UR7e Autonomous USB-C Insertion

1. Introduction

The Problem

In the field of industrial automation, the "Peg-in-Hole" problem is a classic benchmark for manipulation capability. While humans perform this task using intuition and high-fidelity tactile feedback, robots struggle with the tight tolerances involved. Our project focuses specifically on inserting a USB-C connector—a task that requires sub-millimeter precision (±0.5mm) and delicate force control to avoid damaging the small, reversible port.

Our Solution

We developed a hybrid approach combining Eye-in-Hand visual servoing for coarse alignment with a force-feedback spiral search algorithm for fine insertion. The system uses a monocular camera mounted on the robot's end-effector to locate the USB-C port, then transitions to a "blind" tactile search phase that compensates for calibration errors and ensures safe, successful insertion.

The Impact

By solving this precision manipulation challenge with low-cost sensors (a webcam and the UR7e's built in force sensor), we demonstrate that sophisticated insertion tasks don't require expensive force/torque sensors or sub-millimeter positioning systems. This approach can be adapted for automated testing, electronics assembly, and any application requiring reliable connector mating in industrial environments.

Project Goals

The primary objective was to develop a "blind-capable" insertion system. We aimed to build a robotic system that could:

Visually identify a USB-C port on a flat surface using a monocular camera.
Align a robot arm (UR7e) with the target using visual servoing.
Execute a tactile "spiral search" maneuver to compensate for visual calibration errors.
Insert the connector without exceeding a safety force threshold of 10N.

Why is this interesting?

Standard industrial robots rely on perfect calibration and fixed fixtures. If a part moves by 2mm, a standard robot will crash. Our project solves the Unstructured Environment problem. By combining vision (for "getting close") and force (for "getting it right"), we created a system that works even if the charging port is moved or placed under different lighting conditions.

Real-World Applications

Automated Product Testing: Robots plugging/unplugging devices to test port durability in manufacturing.
EV Charging: Autonomous charging stations connecting to vehicles.
Electronics Assembly: Precision mating of connectors during PCB assembly.
Everyday Household:: Ensuring personal devices are being charged overnight for the next day of work.

2. Design

Our approach to creating a precision USB-C insertion system

Design Criteria

To achieve a successful insertion, our system had to meet the following criteria:

Detection Precision: Align the tool tip within <1.0mm tolerance of the port center
Robustness: Handle slight misalignments in the port's position in the X/Y plane.
Insertion Precision: Successful insertion with a >70% success rate and <5mm localization error prior to full-fledged insertion.
Safety: Stop pushing immediately upon meeting resistance to avoid damaging the delicate port.

Final Design:

Our final design is in 4 stages:

Calibration: First move the robot to 18 unique calibration positions and measure the chessboard pose. Using the chessboard pose in camera's frame and end effector positions (joint states), calculate the end effector to camera transform.
Blind Shift: Move the end-effector down to a pre-align height and align the camera directly with the chessboard. That way, as long as the USB-C is aligned with the chessboard, we will know how to insert.
Visual Shift and Dive: Use the camera to detect the USB-C port and iteratively align the camera (not end-effector) above it, then move down to the insertion point.
Force-Guided Spiral Search: Transform so that the end effector (instead of camera) is aligned with the port. Engage force mode and perform a spiral search pattern until the port is found, then insert.

Design Trade-offs

We originally chose to assume the transform between the camera and end effector was fixed. That way, we can align the camera and move straight down to insert into the port. However, we eventually realized even the slightest error in camera mounting would cause significant misalignment at the tool tip. Thus, we used camera calibration to reduce error in each step.

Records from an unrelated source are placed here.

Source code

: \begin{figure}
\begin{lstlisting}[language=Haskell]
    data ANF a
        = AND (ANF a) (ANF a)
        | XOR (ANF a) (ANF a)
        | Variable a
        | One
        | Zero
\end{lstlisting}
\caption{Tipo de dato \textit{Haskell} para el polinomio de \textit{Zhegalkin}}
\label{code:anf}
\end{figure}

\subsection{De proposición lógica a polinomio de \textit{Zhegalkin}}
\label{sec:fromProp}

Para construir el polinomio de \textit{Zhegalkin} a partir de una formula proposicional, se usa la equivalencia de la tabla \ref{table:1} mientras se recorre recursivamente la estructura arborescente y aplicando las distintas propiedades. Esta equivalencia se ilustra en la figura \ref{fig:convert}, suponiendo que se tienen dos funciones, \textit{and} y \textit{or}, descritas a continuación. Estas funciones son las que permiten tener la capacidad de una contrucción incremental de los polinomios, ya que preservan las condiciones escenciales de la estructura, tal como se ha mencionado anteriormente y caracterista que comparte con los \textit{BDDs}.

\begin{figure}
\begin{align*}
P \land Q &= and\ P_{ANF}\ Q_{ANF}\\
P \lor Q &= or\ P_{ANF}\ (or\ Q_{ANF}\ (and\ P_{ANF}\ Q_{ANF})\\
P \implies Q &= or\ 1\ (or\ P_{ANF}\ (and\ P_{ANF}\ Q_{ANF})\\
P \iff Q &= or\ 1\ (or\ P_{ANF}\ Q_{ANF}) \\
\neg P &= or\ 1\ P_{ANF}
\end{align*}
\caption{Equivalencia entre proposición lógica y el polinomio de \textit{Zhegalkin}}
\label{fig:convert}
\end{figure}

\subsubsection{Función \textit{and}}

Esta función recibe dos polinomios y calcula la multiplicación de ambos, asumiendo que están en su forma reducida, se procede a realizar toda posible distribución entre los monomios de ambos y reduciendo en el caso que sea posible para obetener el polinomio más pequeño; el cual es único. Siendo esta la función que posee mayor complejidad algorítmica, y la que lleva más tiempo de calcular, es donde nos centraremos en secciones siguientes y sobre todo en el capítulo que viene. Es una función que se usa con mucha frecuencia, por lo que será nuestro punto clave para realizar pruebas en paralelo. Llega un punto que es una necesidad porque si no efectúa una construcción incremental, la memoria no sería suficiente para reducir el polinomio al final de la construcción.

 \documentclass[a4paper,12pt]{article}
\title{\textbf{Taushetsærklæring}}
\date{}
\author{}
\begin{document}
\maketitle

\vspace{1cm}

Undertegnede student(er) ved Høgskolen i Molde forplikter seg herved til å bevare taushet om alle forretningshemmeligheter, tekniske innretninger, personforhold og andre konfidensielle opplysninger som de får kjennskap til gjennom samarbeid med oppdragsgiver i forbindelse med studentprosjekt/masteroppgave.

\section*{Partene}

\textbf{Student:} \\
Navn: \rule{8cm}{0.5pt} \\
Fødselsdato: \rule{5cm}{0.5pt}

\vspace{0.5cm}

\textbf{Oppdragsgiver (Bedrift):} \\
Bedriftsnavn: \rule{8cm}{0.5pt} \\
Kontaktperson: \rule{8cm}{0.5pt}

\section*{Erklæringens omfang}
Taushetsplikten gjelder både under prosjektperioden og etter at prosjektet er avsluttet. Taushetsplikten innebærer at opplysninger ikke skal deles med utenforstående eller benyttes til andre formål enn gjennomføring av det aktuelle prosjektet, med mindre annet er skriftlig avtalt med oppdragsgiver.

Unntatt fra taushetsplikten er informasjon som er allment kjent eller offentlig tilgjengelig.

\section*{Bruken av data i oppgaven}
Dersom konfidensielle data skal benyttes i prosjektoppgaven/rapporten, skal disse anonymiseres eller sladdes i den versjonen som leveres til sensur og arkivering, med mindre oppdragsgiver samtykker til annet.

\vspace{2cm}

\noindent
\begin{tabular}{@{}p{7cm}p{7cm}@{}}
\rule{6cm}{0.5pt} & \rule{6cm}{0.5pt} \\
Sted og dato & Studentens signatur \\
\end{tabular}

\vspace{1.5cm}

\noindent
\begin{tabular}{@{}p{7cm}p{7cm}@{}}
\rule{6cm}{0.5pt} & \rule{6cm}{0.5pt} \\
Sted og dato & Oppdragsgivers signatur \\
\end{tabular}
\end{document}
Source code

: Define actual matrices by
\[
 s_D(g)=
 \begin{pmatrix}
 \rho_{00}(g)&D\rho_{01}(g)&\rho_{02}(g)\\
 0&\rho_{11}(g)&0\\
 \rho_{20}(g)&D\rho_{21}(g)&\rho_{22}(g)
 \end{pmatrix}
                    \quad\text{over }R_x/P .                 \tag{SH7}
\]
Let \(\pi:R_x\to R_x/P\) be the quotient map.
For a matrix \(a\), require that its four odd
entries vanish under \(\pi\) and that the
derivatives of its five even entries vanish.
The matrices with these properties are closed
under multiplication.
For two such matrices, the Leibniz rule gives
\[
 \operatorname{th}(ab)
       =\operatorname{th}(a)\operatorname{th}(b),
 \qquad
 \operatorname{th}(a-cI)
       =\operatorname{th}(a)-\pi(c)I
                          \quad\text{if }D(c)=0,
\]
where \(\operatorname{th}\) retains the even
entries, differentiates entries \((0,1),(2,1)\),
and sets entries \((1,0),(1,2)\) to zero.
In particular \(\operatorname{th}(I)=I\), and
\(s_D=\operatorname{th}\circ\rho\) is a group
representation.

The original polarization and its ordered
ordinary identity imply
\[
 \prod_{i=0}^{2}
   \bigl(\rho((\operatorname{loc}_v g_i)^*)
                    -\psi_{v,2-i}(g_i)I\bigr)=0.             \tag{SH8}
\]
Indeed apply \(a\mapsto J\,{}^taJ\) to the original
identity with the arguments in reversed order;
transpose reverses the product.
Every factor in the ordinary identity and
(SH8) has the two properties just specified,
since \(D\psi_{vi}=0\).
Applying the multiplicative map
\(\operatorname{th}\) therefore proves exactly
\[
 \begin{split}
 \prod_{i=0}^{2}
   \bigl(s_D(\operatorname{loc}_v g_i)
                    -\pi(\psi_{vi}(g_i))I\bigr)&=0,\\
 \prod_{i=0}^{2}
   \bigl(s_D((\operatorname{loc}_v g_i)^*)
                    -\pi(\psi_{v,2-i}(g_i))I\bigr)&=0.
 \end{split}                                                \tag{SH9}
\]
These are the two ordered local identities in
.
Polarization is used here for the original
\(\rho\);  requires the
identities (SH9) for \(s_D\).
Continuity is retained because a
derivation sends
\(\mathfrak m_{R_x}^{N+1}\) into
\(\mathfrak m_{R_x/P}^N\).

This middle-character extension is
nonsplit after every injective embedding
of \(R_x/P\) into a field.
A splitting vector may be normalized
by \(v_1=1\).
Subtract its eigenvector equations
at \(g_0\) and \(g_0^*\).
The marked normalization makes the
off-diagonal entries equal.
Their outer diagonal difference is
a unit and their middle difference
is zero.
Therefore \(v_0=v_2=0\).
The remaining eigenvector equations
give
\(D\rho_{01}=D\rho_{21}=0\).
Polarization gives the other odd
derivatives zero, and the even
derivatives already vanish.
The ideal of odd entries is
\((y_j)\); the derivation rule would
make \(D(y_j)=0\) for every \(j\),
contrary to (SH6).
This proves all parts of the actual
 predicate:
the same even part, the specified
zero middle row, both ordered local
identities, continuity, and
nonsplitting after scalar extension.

In order to achieve higher accuracy, we revised our scope to not picking up any cable for the rigidity of a fixed tool. This reduced the complexity of cable detection as well as cable pick up, allowing us to focus on the insertion logic and execution. Ultimately, we pivoted a decent amount from our initial proposal (due to our conversation with our assigned TA) to prioritize robust core functionality of the USB-C twist of the traditional peg insertion problem. In terms of project specific alterations, we also switched from joint-space planning to Cartesian path planning to ensure the camera remained perpendicular to the workspace.

Impact of Design Choices: Real-World Implications

Our system was designed not just for a lab demo, but to model how robust assembly lines function under uncertainty. We focused on bridging the gap between "computer vision" and "mechanical reality."

1. Hybrid Strategy: Mimicking Industrial "Blind" Assembly

Design Choice: We handed off the "last millimeter" of insertion to a tactile force-guided spiral search rather than relying on perfect vision.

Real-World Value: In factory environments, lighting is inconsistent and metallic parts (like USB-C ports) cause specular reflections that blind depth sensors. By decoupling success from perfect visibility, our approach mirrors cost-effective industrial automation where "compliance" (tactile sensing) is prioritized over expensive, infinite-resolution cameras.

2. Cartesian Planning: Enhancing Cobot Safety

Design Choice: We enforced strictly linear Cartesian paths rather than the curved, energy-efficient arcs of joint-space interpolation.

Real-World Value: In collaborative workspaces (Cobots), predictability is safety. Operators can intuitively anticipate a linear path, whereas joint-space arcs can swing unpredictably into human zones. Linearity also ensures sensors remain perfectly aligned with the workspace, eliminating the "perspective drift" common in dynamic environments.

3. Software-Compensated Hardware (Calibration)

Design Choice: We utilized a custom 18-point hand-eye calibration routine to solve for physical offsets, rather than relying on fixed CAD assumptions.

Real-World Value: This approach drastically lowers the "barrier to entry" for hardware. It demonstrates that high-precision tasks do not require expensive, perfect manufacturing. By using software to mathematically correct for physical imperfections (like loose mounts or 3D printing tolerances), manufacturers can achieve sub-millimeter accuracy using cheaper, off-the-shelf components.

3. Implementation

Hardware Setup

CAD Models

End Effector with USB-C Attachment

Baseplate with Bigger Holes and Tolerance USB-C

Baseplate with Bigger Holes & Tolerance USB-C

To Spec USB-C Baseplate

Mechanical Architecture

We opted for a Fixed-Tool, Eye-in-Hand configuration.

Calibration Board: A 9x6 checkerboard pattern (23.25mm squares) provides the "World Frame" and solves scale ambiguity.
The End Effector: A custom 3D-printed end effector that is held by the gripper of the UR7e. This also serves as a bracket tp rigidly mount a Logitech C922 webcam parallel to the tool flange as well as contains the USB-C shaped stub at the bottom to serve as a connector.
The USB-C Port: A 3D-printed USB-C port on a baseplate.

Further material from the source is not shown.